**What you have to do:** Print, exactly as they stand, the lines below from the one that has "# Forest Fire Model" to the one that has "I wouldn't argue", inclusive, leaving out the pictures.

**Study material:**
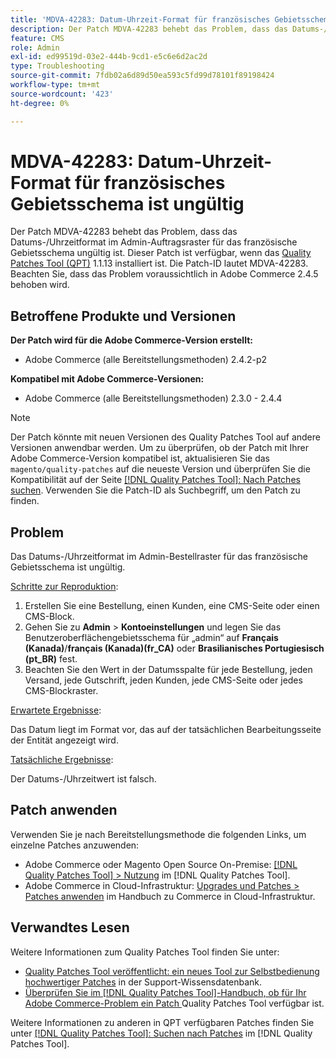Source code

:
 ```yaml
---
title: 'MDVA-42283: Datum-Uhrzeit-Format für französisches Gebietsschema ist ungültig'
description: Der Patch MDVA-42283 behebt das Problem, dass das Datums-/Uhrzeitformat im Admin-Auftragsraster für das französische Gebietsschema ungültig ist. Dieser Patch ist verfügbar, wenn das [Quality Patches Tool (QPT)](https://experienceleague.adobe.com/de/docs/commerce-operations/tools/quality-patches-tool/quality-patches-tool-to-self-serve-quality-patches) 1.1.13 installiert ist. Die Patch-ID lautet MDVA-42283. Beachten Sie, dass das Problem voraussichtlich in Adobe Commerce 2.4.5 behoben wird.
feature: CMS
role: Admin
exl-id: ed99519d-03e2-444b-9cd1-e5c6e6d2ac2d
type: Troubleshooting
source-git-commit: 7fdb02a6d89d50ea593c5fd99d78101f89198424
workflow-type: tm+mt
source-wordcount: '423'
ht-degree: 0%

---
```


# MDVA-42283: Datum-Uhrzeit-Format für französisches Gebietsschema ist ungültig

Der Patch MDVA-42283 behebt das Problem, dass das Datums-/Uhrzeitformat im Admin-Auftragsraster für das französische Gebietsschema ungültig ist. Dieser Patch ist verfügbar, wenn das [Quality Patches Tool (QPT)](https://experienceleague.adobe.com/de/docs/commerce-operations/tools/quality-patches-tool/quality-patches-tool-to-self-serve-quality-patches) 1.1.13 installiert ist. Die Patch-ID lautet MDVA-42283. Beachten Sie, dass das Problem voraussichtlich in Adobe Commerce 2.4.5 behoben wird.

## Betroffene Produkte und Versionen

**Der Patch wird für die Adobe Commerce-Version erstellt:**

* Adobe Commerce (alle Bereitstellungsmethoden) 2.4.2-p2

**Kompatibel mit Adobe Commerce-Versionen:**

* Adobe Commerce (alle Bereitstellungsmethoden) 2.3.0 - 2.4.4

>[!NOTE]
>
>Der Patch könnte mit neuen Versionen des Quality Patches Tool auf andere Versionen anwendbar werden. Um zu überprüfen, ob der Patch mit Ihrer Adobe Commerce-Version kompatibel ist, aktualisieren Sie das `magento/quality-patches` auf die neueste Version und überprüfen Sie die Kompatibilität auf der Seite [[!DNL Quality Patches Tool]: Nach Patches suchen](https://experienceleague.adobe.com/de/docs/commerce-operations/tools/quality-patches-tool/quality-patches-tool-to-self-serve-quality-patches). Verwenden Sie die Patch-ID als Suchbegriff, um den Patch zu finden.

## Problem

Das Datums-/Uhrzeitformat im Admin-Bestellraster für das französische Gebietsschema ist ungültig.

<u>Schritte zur Reproduktion</u>:

1. Erstellen Sie eine Bestellung, einen Kunden, eine CMS-Seite oder einen CMS-Block.
1. Gehen Sie zu **Admin** > **Kontoeinstellungen** und legen Sie das Benutzeroberflächengebietsschema für „admin“ auf **Français (Kanada)**/**français (Kanada)(fr_CA)** oder **Brasilianisches Portugiesisch (pt_BR)** fest.
1. Beachten Sie den Wert in der Datumsspalte für jede Bestellung, jeden Versand, jede Gutschrift, jeden Kunden, jede CMS-Seite oder jedes CMS-Blockraster.

<u>Erwartete Ergebnisse</u>:

Das Datum liegt im Format vor, das auf der tatsächlichen Bearbeitungsseite der Entität angezeigt wird.

<u>Tatsächliche Ergebnisse</u>:

Der Datums-/Uhrzeitwert ist falsch.

## Patch anwenden

Verwenden Sie je nach Bereitstellungsmethode die folgenden Links, um einzelne Patches anzuwenden:

* Adobe Commerce oder Magento Open Source On-Premise: [[!DNL Quality Patches Tool] > Nutzung](/help/tools/quality-patches-tool/usage.md) im [!DNL Quality Patches Tool].
* Adobe Commerce in Cloud-Infrastruktur: [Upgrades und Patches > Patches anwenden](https://experienceleague.adobe.com/docs/commerce-cloud-service/user-guide/develop/upgrade/apply-patches.html?lang=de) im Handbuch zu Commerce in Cloud-Infrastruktur.

## Verwandtes Lesen

Weitere Informationen zum Quality Patches Tool finden Sie unter:

* [Quality Patches Tool veröffentlicht: ein neues Tool zur Selbstbedienung hochwertiger Patches](https://experienceleague.adobe.com/de/docs/commerce-operations/tools/quality-patches-tool/quality-patches-tool-to-self-serve-quality-patches) in der Support-Wissensdatenbank.
* [Überprüfen Sie im [!DNL Quality Patches Tool]-Handbuch, ob für Ihr Adobe Commerce-Problem ein Patch ](/help/tools/quality-patches-tool/patches-available-in-qpt/check-patch-for-magento-issue-with-magento-quality-patches.md) Quality Patches Tool verfügbar ist.

Weitere Informationen zu anderen in QPT verfügbaren Patches finden Sie unter [[!DNL Quality Patches Tool]: Suchen nach Patches](https://experienceleague.adobe.com/tools/commerce-quality-patches/index.html?lang=de) im [!DNL Quality Patches Tool].
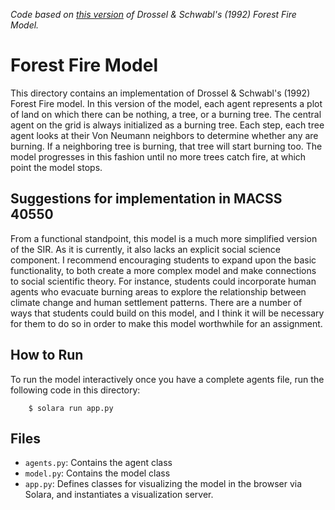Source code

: *Code based on [this version](https://rf.mokslasplius.lt/forest-fire-model/#Drossel1992PRL) of Drossel & Schwabl's (1992) Forest Fire Model.*

# Forest Fire Model

This directory contains an implementation of Drossel & Schwabl's (1992) Forest Fire model. In this version of the model, each agent represents a plot of land on which there can be nothing, a tree, or a burning tree. The central agent on the grid is always initialized as a burning tree. Each step, each tree agent looks at their Von Neumann neighbors to determine whether any are burning. If a neighboring tree is burning, that tree will start burning too. The model progresses in this fashion until no more trees catch fire, at which point the model stops.

## Suggestions for implementation in MACSS 40550

From a functional standpoint, this model is a much more simplified version of the SIR. As it is currently, it also lacks an explicit social science component. I recommend encouraging students to expand upon the basic functionality, to both create a more complex model and make connections to social scientific theory. For instance, students could incorporate human agents who evacuate burning areas to explore the relationship between climate change and human settlement patterns. There are a number of ways that students could build on this model, and I think it will be necessary for them to do so in order to make this model worthwhile for an assignment. 

## How to Run

To run the model interactively once you have a complete agents file, run the following code in this directory:

```
    $ solara run app.py
```

## Files

* ``agents.py``: Contains the agent class
* ``model.py``: Contains the model class
* ``app.py``: Defines classes for visualizing the model in the browser via Solara, and instantiates a visualization server.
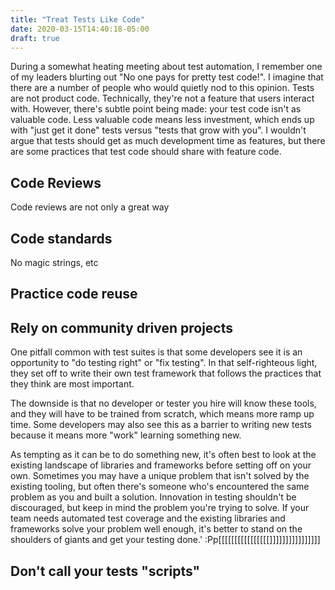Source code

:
 ```yaml
---
title: "Treat Tests Like Code"
date: 2020-03-15T14:40:18-05:00
draft: true
---
```


During a somewhat heating meeting about test automation, I remember one of
my leaders blurting out "No one pays for pretty test code!". I imagine that
there are a number of people who would quietly nod to this opinion. Tests
are not product code. Technically, they're not a feature that users interact
with. However, there's subtle point being made: your test code isn't as
valuable code. Less valuable code means less investment, which ends up with
"just get it done" tests versus "tests that grow with you". I wouldn't argue
that tests should get as much development time as features, but there are some
practices that test code should share with feature code.

## Code Reviews

Code reviews are not only a great way

## Code standards

No magic strings, etc

## Practice code reuse

## Rely on community driven projects

One pitfall common with test suites is that some developers see it is an
opportunity to "do testing right" or "fix testing". In that self-righteous
light, they set off to write their own test framework that follows the
practices that they think are most important.

The downside is that no developer or tester you hire will know these tools,
and they will have to be trained from scratch, which means more ramp up time.
Some developers may also see this as a barrier to writing new tests because
it means more "work" learning something new.

As tempting as it can be to do something new, it's often best to look at
the existing landscape of libraries and frameworks before setting off on
your own. Sometimes you may have a unique problem that isn't solved by
the existing tooling, but often there's someone who's encountered the same
problem as you and built a solution. Innovation in testing shouldn't be
discouraged, but keep in mind the problem you're trying to solve. If your
team needs automated test coverage and the existing libraries and frameworks
solve your problem well enough, it's better to stand on the shoulders of
giants and get your testing done.'
:Pp[[[[[[[[[[[[[[[[]]]]]]]]]]]]]]]]

## Don't call your tests "scripts"


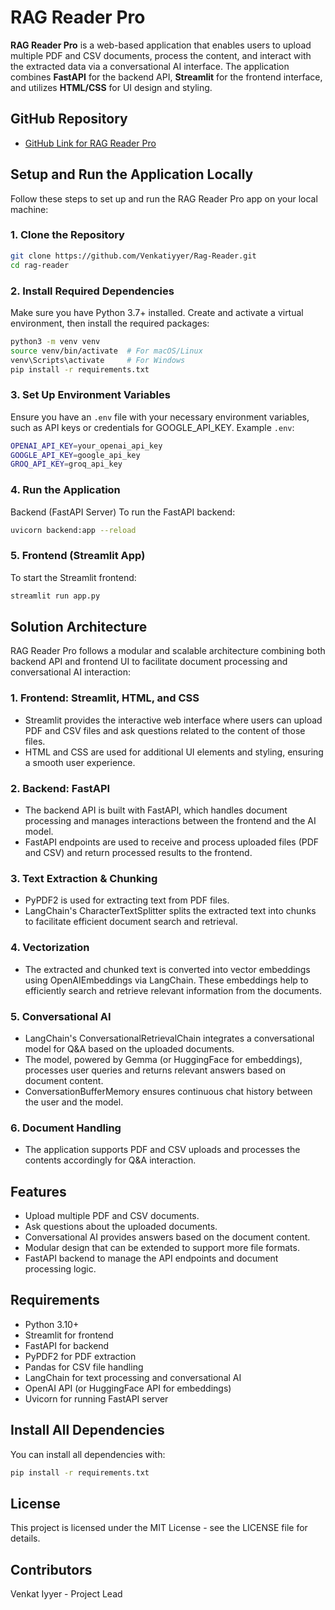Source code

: # RAG Reader Pro

**RAG Reader Pro** is a web-based application that enables users to upload multiple PDF and CSV documents, process the content, and interact with the extracted data via a conversational AI interface. The application combines **FastAPI** for the backend API, **Streamlit** for the frontend interface, and utilizes **HTML/CSS** for UI design and styling.

## GitHub Repository

- [GitHub Link for RAG Reader Pro](https://github.com/Venkatiyyer/Rag-Reader)

## Setup and Run the Application Locally

Follow these steps to set up and run the RAG Reader Pro app on your local machine:

### 1. Clone the Repository

```bash
git clone https://github.com/Venkatiyyer/Rag-Reader.git
cd rag-reader
```

### 2. Install Required Dependencies

Make sure you have Python 3.7+ installed. Create and activate a virtual environment, then install the required packages:

```bash
python3 -m venv venv
source venv/bin/activate  # For macOS/Linux
venv\Scripts\activate     # For Windows
pip install -r requirements.txt
```
### 3. Set Up Environment Variables

Ensure you have an ```.env``` file with your necessary environment variables, such as API keys or credentials for GOOGLE_API_KEY. Example ```.env```:


```bash   
OPENAI_API_KEY=your_openai_api_key
GOOGLE_API_KEY=google_api_key
GROQ_API_KEY=groq_api_key
```

### 4. Run the Application

Backend (FastAPI Server)
To run the FastAPI backend:

```bash
uvicorn backend:app --reload
```
### 5. Frontend (Streamlit App)

To start the Streamlit frontend:

```bash  
streamlit run app.py
```

## Solution Architecture

RAG Reader Pro follows a modular and scalable architecture combining both backend API and frontend UI to facilitate document processing and conversational AI interaction:

### 1. Frontend: Streamlit, HTML, and CSS

- Streamlit provides the interactive web interface where users can upload PDF and CSV files and ask questions related to the content of those files.
- HTML and CSS are used for additional UI elements and styling, ensuring a smooth user experience.

### 2. Backend: FastAPI

- The backend API is built with FastAPI, which handles document processing and manages interactions between the frontend and the AI model.
- FastAPI endpoints are used to receive and process uploaded files (PDF and CSV) and return processed results to the frontend.

### 3. Text Extraction & Chunking

- PyPDF2 is used for extracting text from PDF files.
- LangChain's CharacterTextSplitter splits the extracted text into chunks to facilitate efficient document search and retrieval.

### 4. Vectorization

- The extracted and chunked text is converted into vector embeddings using OpenAIEmbeddings via LangChain. These embeddings help to efficiently search and retrieve relevant information from the documents.

### 5. Conversational AI

- LangChain's ConversationalRetrievalChain integrates a conversational model for Q&A based on the uploaded documents.
- The model, powered by Gemma (or HuggingFace for embeddings), processes user queries and returns relevant answers based on document content.
- ConversationBufferMemory ensures continuous chat history between the user and the model.

### 6. Document Handling

- The application supports PDF and CSV uploads and processes the contents accordingly for Q&A interaction.

## Features


- Upload multiple PDF and CSV documents.
- Ask questions about the uploaded documents.
- Conversational AI provides answers based on the document content.
- Modular design that can be extended to support more file formats.
- FastAPI backend to manage the API endpoints and document processing logic.

## Requirements

- Python 3.10+
- Streamlit for frontend
- FastAPI for backend
- PyPDF2 for PDF extraction
- Pandas for CSV file handling
- LangChain for text processing and conversational AI
- OpenAI API (or HuggingFace API for embeddings)
- Uvicorn for running FastAPI server

## Install All Dependencies

You can install all dependencies with:

```bash
pip install -r requirements.txt
```

## License

This project is licensed under the MIT License - see the LICENSE file for details.

## Contributors

Venkat Iyyer - Project Lead

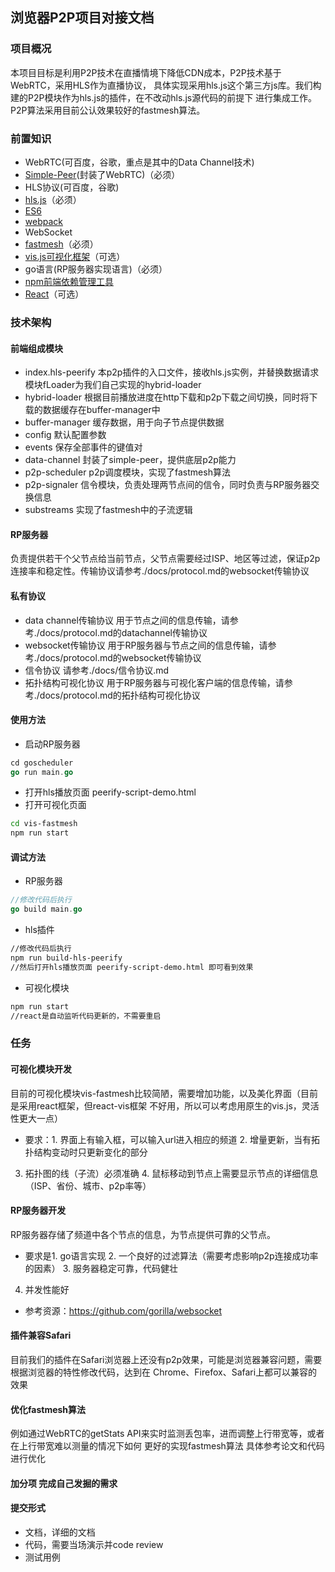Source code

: ## 浏览器P2P项目对接文档

### 项目概况
本项目目标是利用P2P技术在直播情境下降低CDN成本，P2P技术基于WebRTC，采用HLS作为直播协议，
具体实现采用hls.js这个第三方js库。我们构建的P2P模块作为hls.js的插件，在不改动hls.js源代码的前提下
进行集成工作。P2P算法采用目前公认效果较好的fastmesh算法。

### 前置知识
- WebRTC(可百度，谷歌，重点是其中的Data Channel技术) 
- [Simple-Peer](https://github.com/feross/simple-peer)(封装了WebRTC)（必须）
- HLS协议(可百度，谷歌)
- [hls.js](https://github.com/video-dev/hls.js)（必须）
- [ES6](http://es6.ruanyifeng.com/)
- [webpack](http://webpack.github.io/)
- WebSocket
- [fastmesh](http://xueshu.baidu.com/s?wd=paperuri%3A%280a483ef567e6cffa731e9b37cfa152c8%29&filter=sc_long_sign&sc_ks_para=q%3DFast-Mesh%3A%20A%20Low-Delay%20High-Bandwidth%20Mesh%20for%20Peer-to-Peer%20Live%20Streaming&sc_us=568579752793288703&tn=SE_baiduxueshu_c1gjeupa&ie=utf-8)（必须）
- [vis.js可视化框架](http://visjs.org/)（可选）
- go语言(RP服务器实现语言)（必须）
- [npm前端依赖管理工具](https://www.npmjs.com/)
- [React](https://reactjs.org/)（可选）

### 技术架构
#### 前端组成模块
- index.hls-peerify
本p2p插件的入口文件，接收hls.js实例，并替换数据请求模块fLoader为我们自己实现的hybrid-loader
- hybrid-loader
根据目前播放进度在http下载和p2p下载之间切换，同时将下载的数据缓存在buffer-manager中
- buffer-manager
缓存数据，用于向子节点提供数据
- config
默认配置参数
- events
保存全部事件的键值对
- data-channel
封装了simple-peer，提供底层p2p能力
- p2p-scheduler
p2p调度模块，实现了fastmesh算法
- p2p-signaler
信令模块，负责处理两节点间的信令，同时负责与RP服务器交换信息
- substreams
实现了fastmesh中的子流逻辑

#### RP服务器
负责提供若干个父节点给当前节点，父节点需要经过ISP、地区等过滤，保证p2p连接率和稳定性。传输协议请参考./docs/protocol.md的websocket传输协议

#### 私有协议
- data channel传输协议
用于节点之间的信息传输，请参考./docs/protocol.md的datachannel传输协议
- websocket传输协议
用于RP服务器与节点之间的信息传输，请参考./docs/protocol.md的websocket传输协议
- 信令协议
请参考./docs/信令协议.md
- 拓扑结构可视化协议
用于RP服务器与可视化客户端的信息传输，请参考./docs/protocol.md的拓扑结构可视化协议

#### 使用方法
- 启动RP服务器
```go
cd goscheduler
go run main.go
```
- 打开hls播放页面 peerify-script-demo.html
- 打开可视化页面
```bash
cd vis-fastmesh
npm run start
```

#### 调试方法
- RP服务器
```go
//修改代码后执行
go build main.go
```
- hls插件
```bash
//修改代码后执行
npm run build-hls-peerify
//然后打开hls播放页面 peerify-script-demo.html 即可看到效果
```
- 可视化模块
```bash
npm run start
//react是自动监听代码更新的，不需要重启
```

### 任务
#### 可视化模块开发
目前的可视化模块vis-fastmesh比较简陋，需要增加功能，以及美化界面（目前是采用react框架，但react-vis框架
不好用，所以可以考虑用原生的vis.js，灵活性更大一点）
- 要求：1. 界面上有输入框，可以输入url进入相应的频道  2. 增量更新，当有拓扑结构变动时只更新变化的部分
3. 拓扑图的线（子流）必须准确  4. 鼠标移动到节点上需要显示节点的详细信息（ISP、省份、城市、p2p率等）

#### RP服务器开发
RP服务器存储了频道中各个节点的信息，为节点提供可靠的父节点。
- 要求是1. go语言实现  2. 一个良好的过滤算法（需要考虑影响p2p连接成功率的因素） 3. 服务器稳定可靠，代码健壮
4. 并发性能好
- 参考资源：https://github.com/gorilla/websocket

#### 插件兼容Safari
目前我们的插件在Safari浏览器上还没有p2p效果，可能是浏览器兼容问题，需要根据浏览器的特性修改代码，达到在
Chrome、Firefox、Safari上都可以兼容的效果

#### 优化fastmesh算法
例如通过WebRTC的getStats API来实时监测丢包率，进而调整上行带宽等，或者在上行带宽难以测量的情况下如何
更好的实现fastmesh算法
具体参考论文和代码进行优化

#### 加分项 完成自己发掘的需求

#### 提交形式
- 文档，详细的文档
- 代码，需要当场演示并code review
- 测试用例




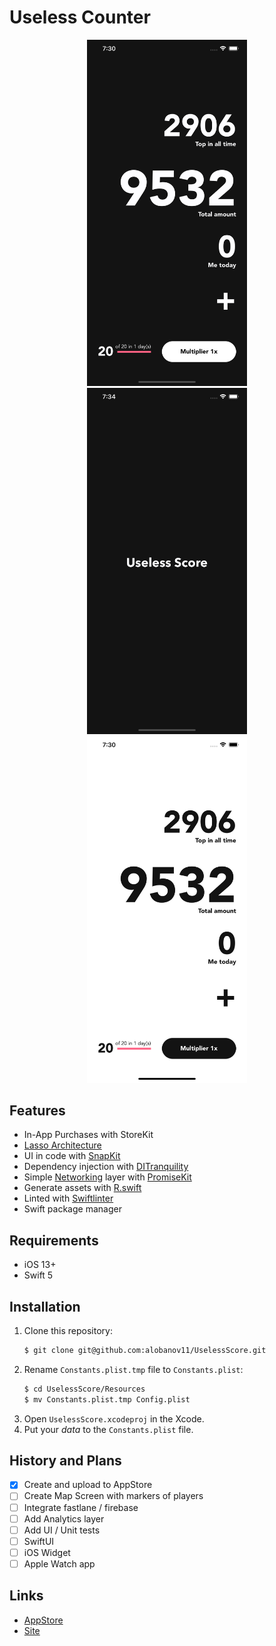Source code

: # Useless Counter

<p align="center">
	<img src="Assets/Screenshots/En/Simulator Screen Shot - iPhone 11 Pro Max - 2020-09-30 at 19.30.22.png" width="256" />
	<img src="Assets/Screenshots/En/Simulator Screen Shot - iPhone 11 Pro Max - 2020-09-30 at 19.32.09.png" width="256" />
	<img src="Assets/Screenshots/En/Simulator Screen Shot - iPhone 11 Pro Max - 2020-09-30 at 19.30.10.png" width="256" />
</p>

## Features

- In-App Purchases with StoreKit
- [Lasso Architecture](https://github.com/ww-tech/lasso)
- UI in code with [SnapKit](https://github.com/SnapKit/SnapKit)
- Dependency injection with [DITranquility](https://github.com/ivlevAstef/DITranquillity)
- Simple [Networking](https://github.com/3lvis/Networking) layer with [PromiseKit](https://github.com/mxcl/PromiseKit)
- Generate assets with [R.swift](https://github.com/mac-cain13/R.swift.Library)
- Linted with [Swiftlinter](https://github.com/realm/SwiftLint)
- Swift package manager

## Requirements

- iOS 13+
- Swift 5

## Installation

1. Clone this repository:
	```bash
	$ git clone git@github.com:alobanov11/UselessScore.git
	```
2. Rename `Constants.plist.tmp` file to `Constants.plist`:
	```bash
	$ cd UselessScore/Resources
	$ mv Constants.plist.tmp Config.plist
	```
3. Open `UselessScore.xcodeproj` in the Xcode.
4. Put your *data* to the `Constants.plist` file.

## History and Plans

- [x] Create and upload to AppStore
- [ ] Create Map Screen with markers of players
- [ ] Integrate fastlane / firebase
- [ ] Add Analytics layer
- [ ] Add UI / Unit tests
- [ ] SwiftUI
- [ ] iOS Widget
- [ ] Apple Watch app

## Links

- [AppStore](https://itunes.apple.com/app/id1533690813)
- [Site](https://alobanov11.ru/)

**Answer:**
# Forest Fire Model

This directory contains an implementation of Drossel & Schwabl's (1992) Forest Fire model. In this version of the model, each agent represents a plot of land on which there can be nothing, a tree, or a burning tree. The central agent on the grid is always initialized as a burning tree. Each step, each tree agent looks at their Von Neumann neighbors to determine whether any are burning. If a neighboring tree is burning, that tree will start burning too. The model progresses in this fashion until no more trees catch fire, at which point the model stops.

## Suggestions for implementation in MACSS 40550

From a functional standpoint, this model is a much more simplified version of the SIR. As it is currently, it also lacks an explicit social science component. I recommend encouraging students to expand upon the basic functionality, to both create a more complex model and make connections to social scientific theory. For instance, students could incorporate human agents who evacuate burning areas to explore the relationship between climate change and human settlement patterns. There are a number of ways that students could build on this model, and I think it will be necessary for them to do so in order to make this model worthwhile for an assignment. 

## How to Run

To run the model interactively once you have a complete agents file, run the following code in this directory:

```
    $ solara run app.py
```

## Files

* ``agents.py``: Contains the agent class
* ``model.py``: Contains the model class
* ``app.py``: Defines classes for visualizing the model in the browser via Solara, and instantiates a visualization server.
Source code

:
 ```yaml
---
title: "Treat Tests Like Code"
date: 2020-03-15T14:40:18-05:00
draft: true
---
```


During a somewhat heating meeting about test automation, I remember one of
my leaders blurting out "No one pays for pretty test code!". I imagine that
there are a number of people who would quietly nod to this opinion. Tests
are not product code. Technically, they're not a feature that users interact
with. However, there's subtle point being made: your test code isn't as
valuable code. Less valuable code means less investment, which ends up with
"just get it done" tests versus "tests that grow with you". I wouldn't argue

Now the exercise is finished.